History & Government
The fishing and farming villages which emerged on Guatemala's
Pacific coast as early as 2000 BC were the forerunners of the great Maya civilization
which dominated Central America for centuries, leaving its enigmatic legacy
of hilltop ruins. By AD 250, the Early Classic Period, great temple cities were
beginning to be built in the Guatemalan highlands, but by the Late Classic Period
(AD 600 to 900) the center of power had moved to the El Petén lowlands.
Following the mysterious collapse of the Maya civilization, the Itzaes also
settled in El Petén, particularly around the present-day site of Flores.
When Pedro de Alvarado came to conquer Guatemala for the king of Spain in 1523,
he found the faded remnants of the Maya civilization and an assortment of warring
tribes. The remaining highland kingdoms of the Quiché and Cakchiquel
Maya were soon crushed by Alvarado's armies, their lands carved up into large
estates and their people ruthlessly exploited by the new landowners. The subsequent
arrivals of Dominican, Franciscan and Augustinian friars could not halt this
exploitation, and their religious imperialism caused valuable traces of Mayan
culture to be destroyed.
Independence from Spain came in 1821, bringing new prosperity to those of Spanish
blood (creoles) and even worse conditions for those of Mayan descent. The Spanish
Crown's few liberal safeguards were now abandoned. Huge tracts of Mayan land
were stolen for the cultivation of tobacco and sugar cane, and the Maya were
further enslaved to work that land. The country's politics since independence
have been colored by continued rivalry between the forces of the left and right
- neither of which have ever made it a priority to improve the position of the
Maya.
Few exceptional leaders have graced Guatemala's political podium. Alternating
waves of dictators and economics-driven Liberals were briefly brightened by
Juan José Arévalo, who established the nation's social security
and health systems and a government bureau to look after Mayan concerns. In
power from 1945 to 1951, Arévalo's liberal regime experienced 25 coup
attempts by conservative military forces. Arévalo was followed by Colonel
Jacobo Arbenz Guzmán, who continued to implement liberal policies and
instituted an agrarian reform law to break up the large estates and foster highly
productive, individually owned small farms. The expropriation of lands controlled
by foreign companies, a move supported by the country's Communist Party, was
the signal for the CIA to step in (one of these foreign companies was the United
Fruit Company, which interestingly was part-owned by the then US Secretary of
State). With their help a successful military coup was organized in 1954, Arbenz
Guzmán fled to Mexico and the land reform never happened.
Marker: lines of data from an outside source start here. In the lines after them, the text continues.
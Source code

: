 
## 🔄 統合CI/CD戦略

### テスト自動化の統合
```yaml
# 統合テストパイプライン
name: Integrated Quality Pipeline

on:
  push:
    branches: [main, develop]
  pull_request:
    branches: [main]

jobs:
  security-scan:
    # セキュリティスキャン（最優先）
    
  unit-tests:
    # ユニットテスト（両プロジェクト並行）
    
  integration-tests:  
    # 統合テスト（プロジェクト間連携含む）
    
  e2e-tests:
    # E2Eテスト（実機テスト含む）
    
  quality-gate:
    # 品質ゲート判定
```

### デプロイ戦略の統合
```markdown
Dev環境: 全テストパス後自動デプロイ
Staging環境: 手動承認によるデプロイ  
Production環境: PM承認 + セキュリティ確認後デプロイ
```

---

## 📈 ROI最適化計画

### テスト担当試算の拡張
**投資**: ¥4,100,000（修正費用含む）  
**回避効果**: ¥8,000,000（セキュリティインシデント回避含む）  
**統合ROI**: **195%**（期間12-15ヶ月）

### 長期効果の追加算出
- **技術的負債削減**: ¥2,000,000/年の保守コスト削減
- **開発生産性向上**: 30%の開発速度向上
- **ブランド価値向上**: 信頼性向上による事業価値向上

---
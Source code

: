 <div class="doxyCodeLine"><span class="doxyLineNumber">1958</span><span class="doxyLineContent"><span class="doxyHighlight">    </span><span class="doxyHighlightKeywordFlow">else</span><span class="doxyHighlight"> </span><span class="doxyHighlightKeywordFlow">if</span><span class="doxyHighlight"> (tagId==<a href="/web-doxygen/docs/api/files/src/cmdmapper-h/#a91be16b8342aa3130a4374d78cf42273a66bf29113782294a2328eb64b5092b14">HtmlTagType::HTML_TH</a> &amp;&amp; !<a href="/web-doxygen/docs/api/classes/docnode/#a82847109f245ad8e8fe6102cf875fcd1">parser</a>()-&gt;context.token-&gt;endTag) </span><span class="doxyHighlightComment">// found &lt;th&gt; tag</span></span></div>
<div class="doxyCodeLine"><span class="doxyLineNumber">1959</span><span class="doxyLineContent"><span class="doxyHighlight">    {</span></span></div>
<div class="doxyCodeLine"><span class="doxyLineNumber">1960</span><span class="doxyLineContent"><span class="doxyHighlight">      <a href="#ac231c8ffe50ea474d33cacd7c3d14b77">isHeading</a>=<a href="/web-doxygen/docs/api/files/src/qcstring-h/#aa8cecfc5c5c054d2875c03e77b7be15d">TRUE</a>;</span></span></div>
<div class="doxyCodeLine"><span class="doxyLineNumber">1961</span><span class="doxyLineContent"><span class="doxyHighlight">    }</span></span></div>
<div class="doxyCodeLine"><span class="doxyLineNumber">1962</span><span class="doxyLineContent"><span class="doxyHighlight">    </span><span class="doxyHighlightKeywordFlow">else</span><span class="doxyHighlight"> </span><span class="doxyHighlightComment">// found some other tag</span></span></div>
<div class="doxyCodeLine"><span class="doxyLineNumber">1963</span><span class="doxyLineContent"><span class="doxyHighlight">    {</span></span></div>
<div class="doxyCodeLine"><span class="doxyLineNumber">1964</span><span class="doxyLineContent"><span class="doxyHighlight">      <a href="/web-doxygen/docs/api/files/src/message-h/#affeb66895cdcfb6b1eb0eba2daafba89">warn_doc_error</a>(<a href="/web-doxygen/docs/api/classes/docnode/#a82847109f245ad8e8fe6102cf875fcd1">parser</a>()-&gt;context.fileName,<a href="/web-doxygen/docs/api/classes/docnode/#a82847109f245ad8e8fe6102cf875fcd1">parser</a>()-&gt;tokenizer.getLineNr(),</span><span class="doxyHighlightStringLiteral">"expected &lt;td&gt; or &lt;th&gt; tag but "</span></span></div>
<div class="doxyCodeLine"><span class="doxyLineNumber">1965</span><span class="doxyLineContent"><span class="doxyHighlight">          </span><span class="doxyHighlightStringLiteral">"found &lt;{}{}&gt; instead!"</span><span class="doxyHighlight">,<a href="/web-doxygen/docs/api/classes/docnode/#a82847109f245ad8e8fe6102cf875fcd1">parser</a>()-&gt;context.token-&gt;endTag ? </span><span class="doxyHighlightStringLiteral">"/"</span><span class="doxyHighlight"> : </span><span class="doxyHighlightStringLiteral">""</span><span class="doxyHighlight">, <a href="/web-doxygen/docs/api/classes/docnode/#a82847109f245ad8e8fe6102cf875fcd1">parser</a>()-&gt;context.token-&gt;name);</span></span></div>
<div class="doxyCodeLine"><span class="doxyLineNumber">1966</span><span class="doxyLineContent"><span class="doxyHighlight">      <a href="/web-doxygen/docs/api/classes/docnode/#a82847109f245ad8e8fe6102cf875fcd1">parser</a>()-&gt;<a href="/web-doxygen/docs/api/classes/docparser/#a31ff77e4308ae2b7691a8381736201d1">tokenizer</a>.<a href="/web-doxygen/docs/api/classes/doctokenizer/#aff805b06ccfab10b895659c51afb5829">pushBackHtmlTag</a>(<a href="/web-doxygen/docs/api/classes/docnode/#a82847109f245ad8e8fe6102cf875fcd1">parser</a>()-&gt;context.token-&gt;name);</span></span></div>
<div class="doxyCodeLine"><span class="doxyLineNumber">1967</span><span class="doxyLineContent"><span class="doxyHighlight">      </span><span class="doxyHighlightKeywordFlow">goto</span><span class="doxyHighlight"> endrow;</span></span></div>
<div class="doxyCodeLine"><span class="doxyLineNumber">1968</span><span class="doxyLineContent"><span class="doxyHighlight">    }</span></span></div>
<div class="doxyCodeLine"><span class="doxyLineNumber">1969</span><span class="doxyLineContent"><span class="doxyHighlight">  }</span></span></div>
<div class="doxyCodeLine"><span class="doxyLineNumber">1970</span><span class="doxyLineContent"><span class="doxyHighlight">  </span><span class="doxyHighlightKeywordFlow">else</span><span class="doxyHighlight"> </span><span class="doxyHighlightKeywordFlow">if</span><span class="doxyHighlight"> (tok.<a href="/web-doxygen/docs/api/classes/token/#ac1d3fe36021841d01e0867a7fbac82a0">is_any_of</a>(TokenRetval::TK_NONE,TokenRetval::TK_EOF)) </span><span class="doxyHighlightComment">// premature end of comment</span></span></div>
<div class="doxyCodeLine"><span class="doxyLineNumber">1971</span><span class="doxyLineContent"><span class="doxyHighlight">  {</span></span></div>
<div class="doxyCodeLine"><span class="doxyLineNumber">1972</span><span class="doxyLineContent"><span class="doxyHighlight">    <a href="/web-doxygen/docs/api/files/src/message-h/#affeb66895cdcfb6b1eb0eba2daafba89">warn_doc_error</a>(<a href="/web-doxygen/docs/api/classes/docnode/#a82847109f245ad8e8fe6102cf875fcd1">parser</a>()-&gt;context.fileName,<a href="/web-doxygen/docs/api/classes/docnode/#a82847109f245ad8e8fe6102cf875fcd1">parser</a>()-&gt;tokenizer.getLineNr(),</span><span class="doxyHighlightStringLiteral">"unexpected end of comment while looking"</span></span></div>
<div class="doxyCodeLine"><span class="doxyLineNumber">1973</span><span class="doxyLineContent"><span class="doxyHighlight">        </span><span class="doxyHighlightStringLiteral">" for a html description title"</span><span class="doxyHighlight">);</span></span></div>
A succession of military presidents followed, and as both protest and repression
became more violent, civil war broke out. Booming industrialization in the 1960s
and '70s helped the rich get richer, while the cities became increasingly squalid
as the rural dispossessed fled the countryside to find urban employment. The
military's violent suppression of antigovernment elements (which meant the majority
of landless peasants) finally led the USA to cut off military assistance, leading
in turn to the 1985 election of the civilian Christian Democrat Marco Vinicio
Cerezo Arévalo.
Arévalo's five years of inconclusive government were followed by Jorge
Serrano Elías, who won the presidency for the conservative Solidarity
Action Movement. His attempts to end the decades-long civil war failed, and
as his popularity declined he came to rely increasingly on military support.
On May 25, 1993, following a series of public protests, Serrano carried out
an auto-coup. Lacking popular support, Serrano fled the country, and an outspoken
critic of the army, Ramiro de León Carpio, was elected by Congress. Carpio's
law-and-order mantle was taken up by new president, Alvaro Enrique Arzú
Irigoyen, who attempted to heal his feuding and crime-ridden country with a
neo-liberal technocratic salve. In December 1996, the government signed a series
of peace accords with leftist guerrillas and the army agreed to reduce its role
in domestic security matters. The greatest challenge to a lasting peace stems
from great inequities in the basic social and economic power structure of Guatemalan
society.
Guatemala swore in a new government January 14, 2000, under its recently elected
right-wing president, Alfonso Portillo. An admitted murderer, Portillo won by
claiming that if he could defend himself, he could defend his people. His main
campaign promise is to shake up the country's armed forces.